Joss Stone l’anti-diva della musica all’Alcatraz

Musica live a go-go stasera. Per tutti i gusti. L’evento clou all’Alcatraz, casa milanese per una sera (ore 21, ingresso 30 euro) di Joss Stone, tra le più ammirate campionesse del pop made in England. Inglese, dotata di una spiccata passione per il soul e di una vocalità personale e appassionata, la bella Joss ha esordito giovanissima sei anni fa poco più che sedicenne, riuscendo non solo a scalare le classifiche di vendita in maniera straordinaria con il suo album d’esordio, «The Soul Sessions», ma anche a confermare il suo successo nel corso degli anni, crescendo e maturando al tempo stesso.

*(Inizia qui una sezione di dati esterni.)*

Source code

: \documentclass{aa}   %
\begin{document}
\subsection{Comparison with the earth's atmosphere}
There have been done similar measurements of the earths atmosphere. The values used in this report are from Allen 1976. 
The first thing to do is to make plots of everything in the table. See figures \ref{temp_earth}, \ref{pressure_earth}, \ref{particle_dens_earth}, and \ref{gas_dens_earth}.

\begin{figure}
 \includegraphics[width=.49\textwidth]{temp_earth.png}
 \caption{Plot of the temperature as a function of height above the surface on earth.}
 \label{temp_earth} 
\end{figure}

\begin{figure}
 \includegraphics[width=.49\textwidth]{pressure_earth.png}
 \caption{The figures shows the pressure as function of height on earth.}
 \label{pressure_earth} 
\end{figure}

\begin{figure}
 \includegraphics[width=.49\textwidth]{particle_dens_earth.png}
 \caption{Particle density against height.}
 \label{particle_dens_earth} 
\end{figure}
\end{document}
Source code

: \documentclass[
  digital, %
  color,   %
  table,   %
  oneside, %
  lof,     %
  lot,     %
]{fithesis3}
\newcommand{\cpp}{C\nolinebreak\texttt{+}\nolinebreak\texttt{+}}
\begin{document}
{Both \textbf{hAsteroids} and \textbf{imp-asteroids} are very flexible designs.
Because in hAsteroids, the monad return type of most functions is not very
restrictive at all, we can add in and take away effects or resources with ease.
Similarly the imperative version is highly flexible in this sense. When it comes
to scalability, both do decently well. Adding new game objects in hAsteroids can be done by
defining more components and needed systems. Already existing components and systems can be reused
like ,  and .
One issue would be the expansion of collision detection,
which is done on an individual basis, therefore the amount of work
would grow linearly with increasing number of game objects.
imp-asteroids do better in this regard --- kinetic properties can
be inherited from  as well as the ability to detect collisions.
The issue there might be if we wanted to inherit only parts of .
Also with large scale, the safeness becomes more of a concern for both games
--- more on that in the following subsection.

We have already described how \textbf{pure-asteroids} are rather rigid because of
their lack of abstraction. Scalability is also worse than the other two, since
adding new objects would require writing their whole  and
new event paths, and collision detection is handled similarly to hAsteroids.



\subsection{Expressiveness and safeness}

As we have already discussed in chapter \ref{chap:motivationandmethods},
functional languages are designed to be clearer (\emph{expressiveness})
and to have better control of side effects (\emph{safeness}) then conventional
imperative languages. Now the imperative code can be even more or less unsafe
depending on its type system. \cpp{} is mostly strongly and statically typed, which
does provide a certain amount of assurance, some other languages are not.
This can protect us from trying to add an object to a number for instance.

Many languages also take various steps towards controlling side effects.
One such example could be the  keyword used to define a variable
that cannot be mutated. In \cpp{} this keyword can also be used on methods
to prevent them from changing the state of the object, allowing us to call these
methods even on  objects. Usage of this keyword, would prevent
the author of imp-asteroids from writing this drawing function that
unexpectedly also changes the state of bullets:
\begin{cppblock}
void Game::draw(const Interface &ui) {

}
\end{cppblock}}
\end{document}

Diva con la testa sulle spalle, testarda e un pizzico ribelle (ma lontana anni luce dalla vena autodistruttiva della collega e connazionale Amy Winehouse), non perde occasione per mettere sempre la musica davanti all’immagine. Di questi tempi un’assoluta rarità.
Lo show live della cantante-autrice di Dover, che di recente si è pure cimentata come attrice in una manciata di pellicole, si traduce spesso e volentieri in un mix di soul, R&B, Motown e jazz, gettando un ponte fra passato e presente. L’ultimo album (il quarto in sei anni di carriera per dieci milioni di dischi venduti), «Colour Me Free», ha ricevuto un’accoglienza trionfale Oltreoceano: «È il disco più spontaneo e libero e meno premeditato che abbia mai fatto - ha dichiarato -. Ho lavorato circondata solo dal calore della musica, della mia band che ha suonato come in una jam session, e di mia madre. Un lavoro casalingo, che raccoglie tutti i generi che amo: soul, R&B, funk, hip-hop, gospel. Rappresenta il punto in cui sono oggi, come artista e come persona».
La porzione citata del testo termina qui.